» **YOUR ASSIGNMENT**: Print each line from the start of the records below up through the line where "WindowStdDevp(Sum([Sales]), First(), Last()) | - |" is found, exactly as given.

Collection entries
━━━━
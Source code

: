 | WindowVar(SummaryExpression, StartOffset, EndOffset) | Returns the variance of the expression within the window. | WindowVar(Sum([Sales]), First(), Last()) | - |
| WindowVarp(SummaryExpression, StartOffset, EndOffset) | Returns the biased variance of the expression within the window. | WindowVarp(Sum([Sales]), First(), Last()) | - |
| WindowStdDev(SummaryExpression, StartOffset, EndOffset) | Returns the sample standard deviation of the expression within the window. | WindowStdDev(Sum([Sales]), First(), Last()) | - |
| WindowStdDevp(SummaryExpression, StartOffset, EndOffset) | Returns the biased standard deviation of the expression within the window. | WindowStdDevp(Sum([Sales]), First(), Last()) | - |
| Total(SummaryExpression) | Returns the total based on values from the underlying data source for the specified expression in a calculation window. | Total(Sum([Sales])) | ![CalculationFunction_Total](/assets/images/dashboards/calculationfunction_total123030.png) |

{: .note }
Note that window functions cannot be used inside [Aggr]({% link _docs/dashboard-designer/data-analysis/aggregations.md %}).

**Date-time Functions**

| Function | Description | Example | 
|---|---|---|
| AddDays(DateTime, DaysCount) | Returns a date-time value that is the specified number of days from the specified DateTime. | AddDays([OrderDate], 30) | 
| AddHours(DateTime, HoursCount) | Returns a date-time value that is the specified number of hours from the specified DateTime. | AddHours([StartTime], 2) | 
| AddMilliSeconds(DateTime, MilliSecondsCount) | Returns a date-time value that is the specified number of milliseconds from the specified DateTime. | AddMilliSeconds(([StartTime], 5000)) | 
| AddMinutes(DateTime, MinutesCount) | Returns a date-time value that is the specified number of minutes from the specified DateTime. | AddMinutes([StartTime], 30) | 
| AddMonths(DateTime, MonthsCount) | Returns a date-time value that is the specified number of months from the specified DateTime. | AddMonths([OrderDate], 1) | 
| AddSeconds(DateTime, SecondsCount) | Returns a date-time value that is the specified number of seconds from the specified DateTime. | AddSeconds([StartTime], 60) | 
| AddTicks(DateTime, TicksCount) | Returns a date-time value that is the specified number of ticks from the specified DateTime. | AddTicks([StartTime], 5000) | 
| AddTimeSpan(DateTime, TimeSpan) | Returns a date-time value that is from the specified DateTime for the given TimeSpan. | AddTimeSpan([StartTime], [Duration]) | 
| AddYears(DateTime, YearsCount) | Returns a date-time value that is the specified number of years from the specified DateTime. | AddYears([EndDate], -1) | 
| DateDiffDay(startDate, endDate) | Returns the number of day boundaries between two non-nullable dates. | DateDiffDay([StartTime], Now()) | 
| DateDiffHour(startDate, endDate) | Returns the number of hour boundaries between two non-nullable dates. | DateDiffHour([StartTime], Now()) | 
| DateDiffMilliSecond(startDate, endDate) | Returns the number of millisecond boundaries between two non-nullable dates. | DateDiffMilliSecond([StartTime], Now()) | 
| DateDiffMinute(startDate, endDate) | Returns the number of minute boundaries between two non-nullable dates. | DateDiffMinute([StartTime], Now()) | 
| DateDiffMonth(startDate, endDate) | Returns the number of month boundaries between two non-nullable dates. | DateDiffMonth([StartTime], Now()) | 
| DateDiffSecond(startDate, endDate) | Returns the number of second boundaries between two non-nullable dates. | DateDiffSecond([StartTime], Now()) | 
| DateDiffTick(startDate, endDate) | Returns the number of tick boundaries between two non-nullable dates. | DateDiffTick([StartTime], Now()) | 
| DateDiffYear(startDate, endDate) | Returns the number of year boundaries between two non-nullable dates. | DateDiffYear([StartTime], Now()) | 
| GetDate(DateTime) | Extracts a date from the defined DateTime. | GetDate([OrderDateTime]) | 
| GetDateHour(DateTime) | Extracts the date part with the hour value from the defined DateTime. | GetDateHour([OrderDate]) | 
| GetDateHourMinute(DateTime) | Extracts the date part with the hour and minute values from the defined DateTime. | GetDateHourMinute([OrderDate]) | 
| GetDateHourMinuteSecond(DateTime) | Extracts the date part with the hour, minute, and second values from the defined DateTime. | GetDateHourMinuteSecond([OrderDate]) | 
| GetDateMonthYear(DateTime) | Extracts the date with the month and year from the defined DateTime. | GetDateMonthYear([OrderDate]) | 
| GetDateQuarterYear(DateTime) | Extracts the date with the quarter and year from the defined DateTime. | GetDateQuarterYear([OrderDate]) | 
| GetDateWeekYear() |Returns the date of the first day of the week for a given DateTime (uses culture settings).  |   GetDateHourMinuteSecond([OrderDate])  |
━━━━
» **RESPONSE**:
Source code

: | WindowVar(SummaryExpression, StartOffset, EndOffset) | Returns the variance of the expression within the window. | WindowVar(Sum([Sales]), First(), Last()) | - |
| WindowVarp(SummaryExpression, StartOffset, EndOffset) | Returns the biased variance of the expression within the window. | WindowVarp(Sum([Sales]), First(), Last()) | - |
| WindowStdDev(SummaryExpression, StartOffset, EndOffset) | Returns the sample standard deviation of the expression within the window. | WindowStdDev(Sum([Sales]), First(), Last()) | - |
| WindowStdDevp(SummaryExpression, StartOffset, EndOffset) | Returns the biased standard deviation of the expression within the window. | WindowStdDevp(Sum([Sales]), First(), Last()) | - |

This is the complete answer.